London, England – August 2nd, 2010
When I first entered the British Museum, I was ready to be filled with a sense of righteous liberal indignation. On a visit to the Acropolis a few years earlier, the Greeks had been only too happy to tell me where all the missing statues were – the friezes, the caryatids, the pediments – all in London, some ‘British museum’, a world away. But once I entered, I found it impossible to hold a grudge against the museum itself. The circumstances under which it obtained and holds such a diverse and rich collection may be controversial, but everyone agrees the collection is a marvel.

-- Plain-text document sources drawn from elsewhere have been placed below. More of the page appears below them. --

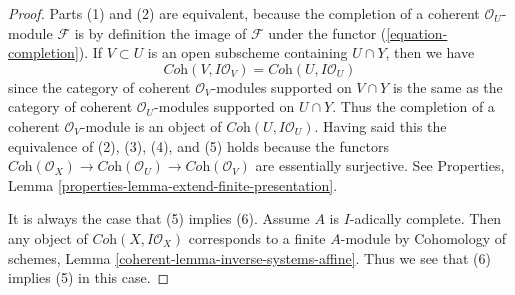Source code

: \begin{proof}
Parts (1) and (2) are equivalent, because the completion of a coherent
$\mathcal{O}_U$-module $\mathcal{F}$ is by definition the image of
$\mathcal{F}$ under the functor (\ref{equation-completion}).
If $V \subset U$ is an open subscheme containing $U \cap Y$, then we have
$$
\textit{Coh}(V, I\mathcal{O}_V) =
\textit{Coh}(U, I\mathcal{O}_U)
$$
since the category of coherent $\mathcal{O}_V$-modules supported on
$V \cap Y$ is the same as the category of coherent $\mathcal{O}_U$-modules
supported on $U \cap Y$. Thus the completion of a coherent
$\mathcal{O}_V$-module is an object of $\textit{Coh}(U, I\mathcal{O}_U)$.
Having said this the equivalence of (2), (3), (4), and (5)
holds because the functors
$\textit{Coh}(\mathcal{O}_X) \to \textit{Coh}(\mathcal{O}_U) \to
\textit{Coh}(\mathcal{O}_V)$ are essentially surjective.
See Properties, Lemma \ref{properties-lemma-extend-finite-presentation}.

\medskip\noindent
It is always the case that (5) implies (6). Assume $A$ is $I$-adically complete.
Then any object of $\textit{Coh}(X, I\mathcal{O}_X)$ corresponds to a finite
$A$-module by Cohomology of schemes, Lemma
\ref{coherent-lemma-inverse-systems-affine}.
Thus we see that (6) implies (5) in this case.
\end{proof}

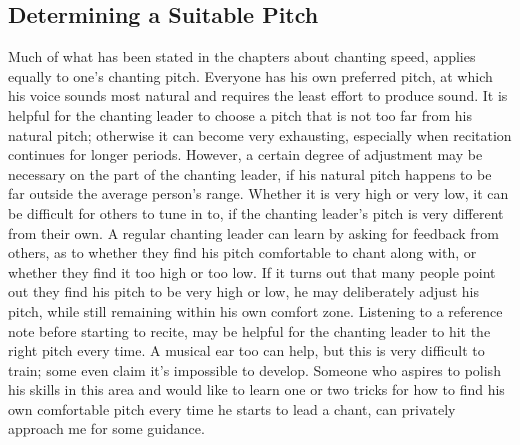 \subsection*{Determining a Suitable Pitch}
\begin{justify}
  Much of what has been stated in the chapters about chanting speed, applies equally to one's chanting pitch. Everyone has his own preferred pitch, at which his voice sounds most natural and requires the least effort to produce sound. It is helpful for the chanting leader to choose a pitch that is not too far from his natural pitch; otherwise it can become very exhausting, especially when recitation continues for longer periods. However, a certain degree of adjustment may be necessary on the part of the chanting leader, if his natural pitch happens to be far outside the average person's range. Whether it is very high or very low, it can be difficult for others to tune in to, if the chanting leader's pitch is very different from their own. A regular chanting leader can learn by asking for feedback from others, as to whether they find his pitch comfortable to chant along with, or whether they find it too high or too low. If it turns out that many people point out they find his pitch to be very high or low, he may deliberately adjust his pitch, while still remaining within his own comfort zone. Listening to a reference note before starting to recite, may be helpful for the chanting leader to hit the right pitch every time. A musical ear too can help, but this is very difficult to train; some even claim it's impossible to develop. Someone who aspires to polish his skills in this area and would like to learn one or two tricks for how to find his own comfortable pitch every time he starts to lead a chant, can privately approach me for some guidance.
\end{justify}

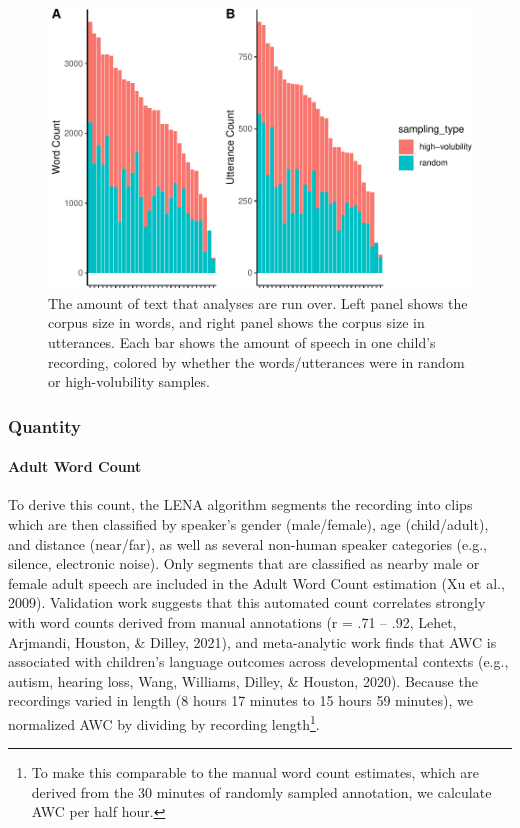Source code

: \documentclass[
  man]{apa6}
\let\oldparagraph\paragraph
\renewcommand{\paragraph}[1]{\oldparagraph{#1}\mbox{}}
\begin{document}
\begin{figure}
\centering
\includegraphics{input_quality_manuscript_files/figure-latex/corpus-size-plots-1.pdf}
\caption{\label{fig:corpus-size-plots}The amount of text that analyses are run over. Left panel shows the corpus size in words, and right panel shows the corpus size in utterances. Each bar shows the amount of speech in one child's recording, colored by whether the words/utterances were in random or high-volubility samples.}
\end{figure}

\hypertarget{quantity}{%
\subsubsection{Quantity}\label{quantity}}

\hypertarget{adult-word-count}{%
\paragraph{Adult Word Count}\label{adult-word-count}}

To derive this count, the LENA algorithm segments the recording into clips which are then classified by speaker's gender (male/female), age (child/adult), and distance (near/far), as well as several non-human speaker categories (e.g., silence, electronic noise). Only segments that are classified as nearby male or female adult speech are included in the Adult Word Count estimation (Xu et al., 2009). Validation work suggests that this automated count correlates strongly with word counts derived from manual annotations (r = .71 -- .92, Lehet, Arjmandi, Houston, \& Dilley, 2021), and meta-analytic work finds that AWC is associated with children's language outcomes across developmental contexts (e.g., autism, hearing loss, Wang, Williams, Dilley, \& Houston, 2020). Because the recordings varied in length (8 hours 17 minutes to 15 hours 59 minutes), we normalized AWC by dividing by recording length\footnote{To make this comparable to the manual word count estimates, which are derived from the 30 minutes of randomly sampled annotation, we calculate AWC per half hour.}.
\end{document}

Under one roof, a visitor sees Egyptian wall paintings, the Rosetta stone, viking helmets and chess pieces, turquoise serpents, crystal skulls, records written in cuniform, totem poles, knives carved out of antler and decorated with reindeer, Roman mosaics, Arabic calligraphy wrought in metal, and yes, even the Parthenon exhibit. The museum’s official stance about its… erm… forcibly borrowed goods is that “The Museum is a unique resource for the world” which “exists to tell the story of cultural achievement throughout the world, from the dawn of human history over two million years ago until the present day.” It’s easy to question the purity of their true motives, but there’s certainly some truth there. I, for one, found myself enchanted despite myself.